* TASK INSTRUCTIONS *
If a line in the entries contains the string "houbb", include that line in your answer.
(EXTRACTED INFORMATION)
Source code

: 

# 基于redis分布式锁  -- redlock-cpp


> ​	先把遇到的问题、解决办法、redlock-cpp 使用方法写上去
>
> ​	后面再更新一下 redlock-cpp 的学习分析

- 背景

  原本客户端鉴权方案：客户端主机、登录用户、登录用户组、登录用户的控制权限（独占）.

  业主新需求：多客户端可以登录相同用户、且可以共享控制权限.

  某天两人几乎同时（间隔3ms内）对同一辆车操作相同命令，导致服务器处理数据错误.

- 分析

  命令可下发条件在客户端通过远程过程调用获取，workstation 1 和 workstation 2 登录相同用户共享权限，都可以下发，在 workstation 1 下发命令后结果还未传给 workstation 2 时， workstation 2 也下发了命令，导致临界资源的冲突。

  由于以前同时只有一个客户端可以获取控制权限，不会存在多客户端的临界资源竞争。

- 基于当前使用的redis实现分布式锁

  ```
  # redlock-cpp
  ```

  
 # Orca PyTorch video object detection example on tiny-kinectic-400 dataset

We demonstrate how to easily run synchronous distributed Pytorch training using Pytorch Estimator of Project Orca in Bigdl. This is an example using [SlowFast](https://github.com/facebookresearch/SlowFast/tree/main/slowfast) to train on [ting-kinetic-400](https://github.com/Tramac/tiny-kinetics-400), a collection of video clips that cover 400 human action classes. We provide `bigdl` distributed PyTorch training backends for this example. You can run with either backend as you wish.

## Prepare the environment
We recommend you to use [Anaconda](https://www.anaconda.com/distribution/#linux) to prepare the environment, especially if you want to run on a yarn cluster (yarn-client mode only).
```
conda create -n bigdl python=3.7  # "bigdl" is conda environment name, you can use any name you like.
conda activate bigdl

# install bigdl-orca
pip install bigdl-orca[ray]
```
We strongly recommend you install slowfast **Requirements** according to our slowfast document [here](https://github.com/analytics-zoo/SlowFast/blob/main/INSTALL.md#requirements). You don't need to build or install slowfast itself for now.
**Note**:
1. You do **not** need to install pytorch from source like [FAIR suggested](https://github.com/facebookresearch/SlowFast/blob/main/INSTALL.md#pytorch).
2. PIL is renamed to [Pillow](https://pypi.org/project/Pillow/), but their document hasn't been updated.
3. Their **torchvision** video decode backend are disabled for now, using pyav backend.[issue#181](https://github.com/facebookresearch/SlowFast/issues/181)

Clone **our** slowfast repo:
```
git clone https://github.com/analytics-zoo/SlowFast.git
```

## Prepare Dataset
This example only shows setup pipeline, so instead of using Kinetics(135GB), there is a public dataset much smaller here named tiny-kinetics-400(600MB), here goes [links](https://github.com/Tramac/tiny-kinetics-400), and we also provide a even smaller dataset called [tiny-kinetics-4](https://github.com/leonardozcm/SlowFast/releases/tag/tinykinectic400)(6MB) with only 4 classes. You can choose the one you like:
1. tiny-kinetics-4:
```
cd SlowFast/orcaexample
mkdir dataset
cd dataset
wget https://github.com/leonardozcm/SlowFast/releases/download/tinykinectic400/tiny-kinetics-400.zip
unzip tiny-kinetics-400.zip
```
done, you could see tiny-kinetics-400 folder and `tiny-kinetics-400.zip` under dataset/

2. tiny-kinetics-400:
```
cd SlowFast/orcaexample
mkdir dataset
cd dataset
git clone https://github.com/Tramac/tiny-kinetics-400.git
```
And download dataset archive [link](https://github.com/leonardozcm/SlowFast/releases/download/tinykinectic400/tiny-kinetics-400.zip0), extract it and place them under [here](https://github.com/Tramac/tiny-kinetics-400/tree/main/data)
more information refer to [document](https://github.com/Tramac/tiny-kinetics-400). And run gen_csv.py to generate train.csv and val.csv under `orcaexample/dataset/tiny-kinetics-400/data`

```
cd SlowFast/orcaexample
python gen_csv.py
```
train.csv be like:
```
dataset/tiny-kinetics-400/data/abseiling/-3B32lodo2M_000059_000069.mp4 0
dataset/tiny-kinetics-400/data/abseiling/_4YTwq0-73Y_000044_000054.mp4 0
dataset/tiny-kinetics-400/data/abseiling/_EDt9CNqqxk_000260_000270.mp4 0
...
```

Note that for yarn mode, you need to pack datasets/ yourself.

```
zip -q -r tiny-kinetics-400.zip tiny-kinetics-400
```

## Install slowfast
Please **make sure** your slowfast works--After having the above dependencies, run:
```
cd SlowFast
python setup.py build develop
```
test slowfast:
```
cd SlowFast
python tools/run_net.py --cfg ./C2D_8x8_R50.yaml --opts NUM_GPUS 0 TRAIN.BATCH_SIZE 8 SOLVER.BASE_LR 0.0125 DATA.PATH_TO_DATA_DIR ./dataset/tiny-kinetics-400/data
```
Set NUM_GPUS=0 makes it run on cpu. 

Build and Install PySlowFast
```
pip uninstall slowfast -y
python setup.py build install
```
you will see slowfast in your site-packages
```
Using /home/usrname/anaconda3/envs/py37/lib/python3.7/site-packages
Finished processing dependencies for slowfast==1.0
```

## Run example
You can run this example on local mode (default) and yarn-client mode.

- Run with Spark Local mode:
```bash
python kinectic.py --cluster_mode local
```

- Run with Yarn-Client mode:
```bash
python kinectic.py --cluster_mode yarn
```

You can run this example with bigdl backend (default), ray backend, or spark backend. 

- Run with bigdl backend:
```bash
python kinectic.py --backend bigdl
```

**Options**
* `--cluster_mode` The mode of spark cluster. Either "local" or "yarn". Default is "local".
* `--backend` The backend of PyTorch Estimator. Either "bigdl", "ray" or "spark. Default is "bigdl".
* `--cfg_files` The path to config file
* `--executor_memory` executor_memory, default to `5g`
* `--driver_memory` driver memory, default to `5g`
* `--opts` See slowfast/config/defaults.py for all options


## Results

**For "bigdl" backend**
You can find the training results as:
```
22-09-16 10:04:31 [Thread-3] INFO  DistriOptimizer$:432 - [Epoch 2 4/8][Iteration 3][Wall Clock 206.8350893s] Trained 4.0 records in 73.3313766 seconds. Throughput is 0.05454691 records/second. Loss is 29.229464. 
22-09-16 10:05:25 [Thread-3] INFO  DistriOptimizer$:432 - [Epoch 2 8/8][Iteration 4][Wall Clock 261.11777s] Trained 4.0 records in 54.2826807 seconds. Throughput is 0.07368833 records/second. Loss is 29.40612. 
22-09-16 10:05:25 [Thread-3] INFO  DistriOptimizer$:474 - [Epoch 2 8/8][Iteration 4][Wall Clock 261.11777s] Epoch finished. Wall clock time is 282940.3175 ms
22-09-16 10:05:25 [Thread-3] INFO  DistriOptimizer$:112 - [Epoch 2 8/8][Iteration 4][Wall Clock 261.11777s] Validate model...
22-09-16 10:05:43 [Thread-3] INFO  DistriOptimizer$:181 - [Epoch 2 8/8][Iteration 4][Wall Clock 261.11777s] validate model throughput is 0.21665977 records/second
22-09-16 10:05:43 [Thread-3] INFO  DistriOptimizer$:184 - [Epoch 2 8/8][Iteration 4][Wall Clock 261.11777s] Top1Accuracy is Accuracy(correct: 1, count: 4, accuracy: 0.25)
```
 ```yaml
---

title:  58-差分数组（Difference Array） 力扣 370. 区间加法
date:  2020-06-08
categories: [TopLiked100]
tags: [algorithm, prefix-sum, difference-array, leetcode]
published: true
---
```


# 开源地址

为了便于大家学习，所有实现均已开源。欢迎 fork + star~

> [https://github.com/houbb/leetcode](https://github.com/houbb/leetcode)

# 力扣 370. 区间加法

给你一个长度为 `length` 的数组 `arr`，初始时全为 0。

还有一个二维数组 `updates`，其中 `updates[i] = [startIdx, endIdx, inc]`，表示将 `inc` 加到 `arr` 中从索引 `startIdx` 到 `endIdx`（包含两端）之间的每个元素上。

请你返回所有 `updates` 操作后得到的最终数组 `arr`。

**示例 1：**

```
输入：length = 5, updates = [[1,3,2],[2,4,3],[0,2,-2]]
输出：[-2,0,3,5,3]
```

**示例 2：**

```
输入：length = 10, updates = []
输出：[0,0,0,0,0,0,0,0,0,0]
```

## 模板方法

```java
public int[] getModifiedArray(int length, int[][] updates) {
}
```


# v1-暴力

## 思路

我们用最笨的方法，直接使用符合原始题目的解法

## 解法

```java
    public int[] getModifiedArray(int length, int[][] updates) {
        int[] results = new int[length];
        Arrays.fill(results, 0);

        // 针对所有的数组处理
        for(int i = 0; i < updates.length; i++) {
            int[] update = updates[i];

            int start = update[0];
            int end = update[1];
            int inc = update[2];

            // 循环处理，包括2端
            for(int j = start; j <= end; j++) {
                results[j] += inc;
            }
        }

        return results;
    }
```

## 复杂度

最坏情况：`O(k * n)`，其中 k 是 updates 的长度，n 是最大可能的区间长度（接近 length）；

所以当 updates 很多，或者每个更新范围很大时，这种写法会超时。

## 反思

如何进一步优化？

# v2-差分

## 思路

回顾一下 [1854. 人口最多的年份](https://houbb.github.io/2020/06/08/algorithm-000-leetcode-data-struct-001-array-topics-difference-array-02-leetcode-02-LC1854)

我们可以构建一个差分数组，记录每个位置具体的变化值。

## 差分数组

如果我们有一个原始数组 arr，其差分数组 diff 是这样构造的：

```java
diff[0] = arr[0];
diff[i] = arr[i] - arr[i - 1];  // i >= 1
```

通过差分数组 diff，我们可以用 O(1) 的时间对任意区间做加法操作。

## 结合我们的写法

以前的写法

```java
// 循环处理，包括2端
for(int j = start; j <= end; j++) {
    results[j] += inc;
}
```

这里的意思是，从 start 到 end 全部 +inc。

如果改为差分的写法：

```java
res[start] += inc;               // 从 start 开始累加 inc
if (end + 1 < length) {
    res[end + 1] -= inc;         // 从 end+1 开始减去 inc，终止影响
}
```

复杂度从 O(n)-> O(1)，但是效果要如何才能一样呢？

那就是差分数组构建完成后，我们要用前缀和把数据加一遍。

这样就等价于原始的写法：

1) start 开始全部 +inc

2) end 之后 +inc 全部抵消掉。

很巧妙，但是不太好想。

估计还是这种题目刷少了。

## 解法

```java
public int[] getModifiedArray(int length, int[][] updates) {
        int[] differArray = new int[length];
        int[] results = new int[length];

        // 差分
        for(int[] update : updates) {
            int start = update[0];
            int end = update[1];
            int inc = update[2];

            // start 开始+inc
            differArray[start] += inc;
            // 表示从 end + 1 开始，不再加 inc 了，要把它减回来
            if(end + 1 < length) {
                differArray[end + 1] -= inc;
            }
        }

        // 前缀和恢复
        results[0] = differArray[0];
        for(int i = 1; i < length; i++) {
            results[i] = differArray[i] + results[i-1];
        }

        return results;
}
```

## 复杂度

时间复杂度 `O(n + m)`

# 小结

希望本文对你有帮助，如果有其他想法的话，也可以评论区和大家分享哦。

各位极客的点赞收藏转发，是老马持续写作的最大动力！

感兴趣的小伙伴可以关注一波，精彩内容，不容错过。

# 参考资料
(End EXTRACTED INFORMATION)
* SOLUTION TO THIS PROBLEM *
> [https://github.com/houbb/leetcode](https://github.com/houbb/leetcode)
回顾一下 [1854. 人口最多的年份](https://houbb.github.io/2020/06/08/algorithm-000-leetcode-data-struct-001-array-topics-difference-array-02-leetcode-02-LC1854)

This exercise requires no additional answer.